Smucker’s Sees Its New Approach to Advertising Pay Off as Sales Soar

Key Insights:

  • More time and space to pitch ideas has led to more creativity and risk-taking.
  • It’s better to be controversial and memorable than safe and forgettable.

The J.M. Smucker Company admits that some of its past advertising hasn’t been all that great. Maybe even a bit boring. Too many agencies working independently of each other made the process slow, the costs bloated and the resulting campaigns so bland that the public hardly seemed to notice.

“Our creative was safe, vanilla and not breaking through,” said Geoff Tanner, Smucker’s chief marketing and commercial officer.

In late 2018, Smucker’s took major steps to change this pattern, transforming the way it does advertising. Following what Tanner called a “very honest assessment,” the company consolidated all creative and media responsibilities under Publicis Groupe, which pitched its Power of One model. Publicis Groupe debuted its Power of One concept in late 2015, billing it as an all-encompassing solution for clients that provides access to the holding company’s “entire know-how and expertise.”

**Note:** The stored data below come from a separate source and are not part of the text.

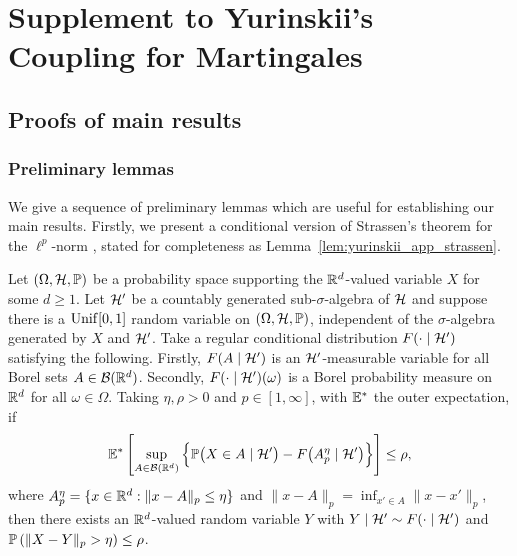 
\chapter[Supplement to Yurinskii's Coupling for Martingales]%
{Supplement to Yurinskii's \\ Coupling for Martingales}
\label{app:yurinskii}

\section{Proofs of main results}
\label{sec:yurinskii_app_proofs}

\subsection{Preliminary lemmas}

We give a sequence of preliminary lemmas which are useful for establishing our
main results. Firstly, we present a conditional version of Strassen's theorem
for the $\ell^p$-norm \citep[Theorem~B.2]{chen2020jackknife}, stated for
completeness as Lemma~\ref{lem:yurinskii_app_strassen}.

\begin{lemma}%
  \label{lem:yurinskii_app_strassen}
  Let $(\Omega, \cH, \P)$ be a probability space supporting the $\R^d$-valued
  variable $X$ for some $d \geq 1$. Let $\cH'$ be a countably generated
  sub-$\sigma$-algebra of $\cH$ and suppose there is a $\Unif[0,1]$ random
  variable on $(\Omega, \cH, \P)$, independent of the $\sigma$-algebra
  generated by $X$ and $\cH'$. Take a regular conditional distribution
  $F(\cdot \mid \cH')$ satisfying the following. Firstly, $F(A \mid \cH')$ is
  an $\cH'$-measurable variable for all Borel sets $A \in \cB(\R^d)$.
  Secondly, $F(\cdot \mid \cH')(\omega)$ is a Borel probability measure on
  $\R^d$ for all $\omega \in \Omega$. Taking $\eta, \rho > 0$ and
  $p \in [1, \infty]$, with $\E^*$ the outer expectation, if
  \begin{align*}
    \E^* \left[
      \sup_{A \in \cB(\R^d)}
      \Big\{
        \P \big( X \in A \mid \cH' \big)
        - F \big( A_p^\eta \mid \cH' \big)
      \Big\}
    \right]
    \leq \rho,
  \end{align*}
  where $A_p^\eta = \{x \in \R^d : \|x - A\|_p \leq \eta\}$
  and $\|x - A\|_p = \inf_{x' \in A} \|x - x'\|_p$,
  then there exists an $\R^d$-valued random variable $Y$
  with $Y \mid \cH' \sim F(\cdot \mid \cH')$
  and $\P \left( \|X-Y\|_p > \eta \right) \leq \rho$.
\end{lemma}

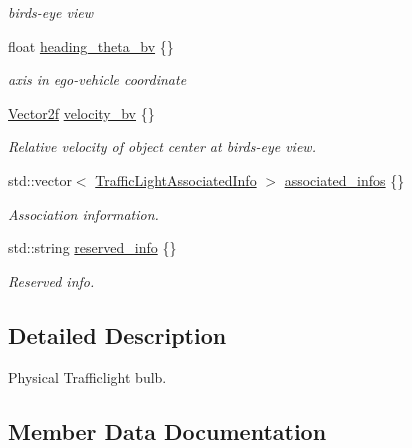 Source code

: \begin{DoxyCompactItemize}
\begin{DoxyCompactList}\small\item\em bird\textquotesingle{}s-\/eye view \end{DoxyCompactList}\item 
float \hyperlink{structmaf__perception__interface_1_1PhysicalTrafficLightBulb_a80384153e96e19b20ad7fd5d309ba858}{heading\+\_\+theta\+\_\+bv} \{\}
\begin{DoxyCompactList}\small\item\em axis in ego-\/vehicle coordinate \end{DoxyCompactList}\item 
\hyperlink{structmaf__perception__interface_1_1Vector2f}{Vector2f} \hyperlink{structmaf__perception__interface_1_1PhysicalTrafficLightBulb_a7968efa5a362fa7815c637cab06b2dff}{velocity\+\_\+bv} \{\}
\begin{DoxyCompactList}\small\item\em Relative velocity of object center at bird\textquotesingle{}s-\/eye view. \end{DoxyCompactList}\item 
std\+::vector$<$ \hyperlink{structmaf__perception__interface_1_1TrafficLightAssociatedInfo}{Traffic\+Light\+Associated\+Info} $>$ \hyperlink{structmaf__perception__interface_1_1PhysicalTrafficLightBulb_a4f880c51ed3b34f9b55fb4a9bfef9bfe}{associated\+\_\+infos} \{\}
\begin{DoxyCompactList}\small\item\em Association information. \end{DoxyCompactList}\item 
std\+::string \hyperlink{structmaf__perception__interface_1_1PhysicalTrafficLightBulb_ae4afaed291cd775480c5d4a4b9f8a212}{reserved\+\_\+info} \{\}
\begin{DoxyCompactList}\small\item\em Reserved info. \end{DoxyCompactList}\end{DoxyCompactItemize}


\subsection{Detailed Description}
Physical Trafficlight bulb. 

\subsection{Member Data Documentation}
\mbox{\label{structmaf__perception__interface_1_1PhysicalTrafficLightBulb_a4f880c51ed3b34f9b55fb4a9bfef9bfe}} 

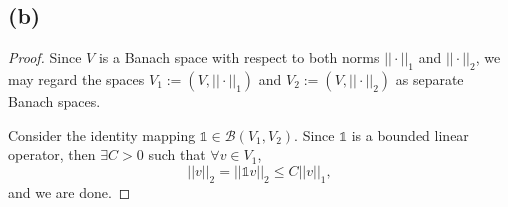 \documentclass{article}
\begin{document}
\subsection*{(b)}
\begin{proof}
	Since $V$ is a Banach space with respect to both norms $||\cdot||_1$ and $||\cdot||_2$, we may regard the spaces $V_1 := (V, ||\cdot||_1)$ and $V_2 := (V, ||\cdot||_2)$ as separate Banach spaces.
	
	Consider the identity mapping $\mathds{1} \in \mathcal{B}(V_1, V_2)$. Since $\mathds{1}$ is a bounded linear operator, then $\exists C > 0$ such that $\forall v \in V_1$,
	\begin{equation}
		||v||_2 = ||\mathds{1} v||_2 \leq C ||v||_1,
	\end{equation}
	and we are done.
\end{proof}
\end{document}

Gail Hollander, brand agency leader at Publicis Groupe, explained that Smucker’s used to operate more in a siloed, fragmented fashion, with 10 agencies handling various aspects of its business, such as public relations and consumer promotions.

“Each agency would go off and do their thing then come back and put stuff on the table, but none of it really belonged together,” she said.

Under the new system, Smucker’s, which owns brands such as Folgers, Jif and Meow Mix, has unique marketing teams dedicated to each of its three U.S. retail segments: coffee, pet foods and consumer foods. Each team consists of people with a variety of backgrounds and skill sets, such as media, creative or analytics. The arrangement helps prevent one group of people from developing a creative element that doesn’t align with the data or can’t be delivered via media.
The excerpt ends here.